### What to do
Filter the listing below, copying every line in which the word "outputs" appears.

────

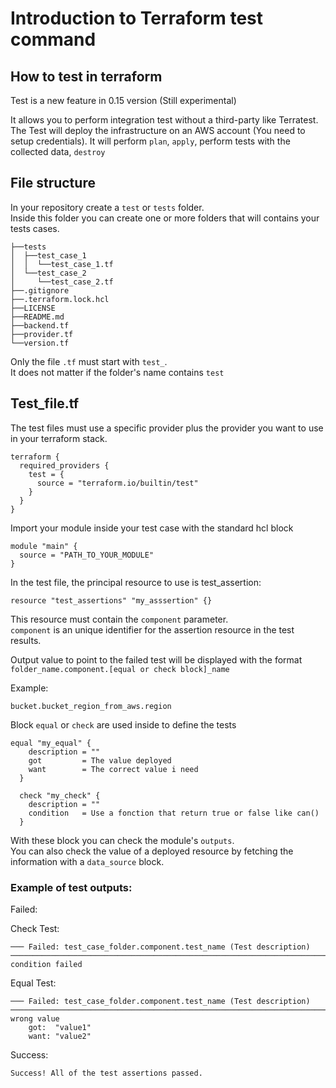 # Introduction to Terraform test command

## How to test in terraform

Test is a new feature in 0.15 version (Still experimental)

It allows you to perform integration test without a third-party like Terratest.  
The Test will deploy the infrastructure on an AWS account (You need to setup credentials). 
It will perform `plan`, `apply`, perform tests with the collected data, `destroy`

## File structure

In your repository create a `test` or `tests` folder.  
Inside this folder you can create one or more folders that will contains your tests cases.

```
├──tests
│  ├──test_case_1
│  │  └──test_case_1.tf
│  └──test_case_2
│     └──test_case_2.tf
├──.gitignore
├──.terraform.lock.hcl
├──LICENSE
├──README.md
├──backend.tf
├──provider.tf
└──version.tf
```

Only the file `.tf` must start with `test_`.  
It does not matter if the folder's name contains `test`

## Test_file.tf

The test files must use a specific provider plus the provider you want to use in your terraform stack. 

```hcl
terraform {
  required_providers {
    test = {
      source = "terraform.io/builtin/test"
    }
  }
}
```

Import your module inside your test case with the standard hcl block

```hcl
module "main" {
  source = "PATH_TO_YOUR_MODULE"
}
```

In the test file, the principal resource to use is test_assertion:

```hcl
resource "test_assertions" "my_asssertion" {}
```

This resource must contain the `component` parameter.  
`component` is an unique identifier for the assertion resource in the test results.

Output value to point to the failed test will be displayed with the format `folder_name.component.[equal or check block]_name`

Example:

```
bucket.bucket_region_from_aws.region
```

Block `equal` or `check` are used inside to define the tests

```hcl
equal "my_equal" {
    description = ""
    got         = The value deployed
    want        = The correct value i need
  }

  check "my_check" {
    description = ""
    condition   = Use a fonction that return true or false like can() 
  }

```

With these block you can check the module's `outputs`.  
You can also check the value of a deployed resource by fetching the information with a `data_source` block.

### Example of test outputs:

Failed:

Check Test:

```
─── Failed: test_case_folder.component.test_name (Test description) ───────────────────────────────────────────────────────────────────────────────────────────────────────────────────────────────────────────────────────────────────────
condition failed
```

Equal Test:

```
─── Failed: test_case_folder.component.test_name (Test description) ───────────────────────────────────────────────────────────────────────────────────────────────────────────────────────────────────────────────────────────────────────
wrong value
    got:  "value1"
    want: "value2"
```

Success:

```
Success! All of the test assertions passed.
```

────

### Answer to this exercise
With these block you can check the module's `outputs`.  
### Example of test outputs:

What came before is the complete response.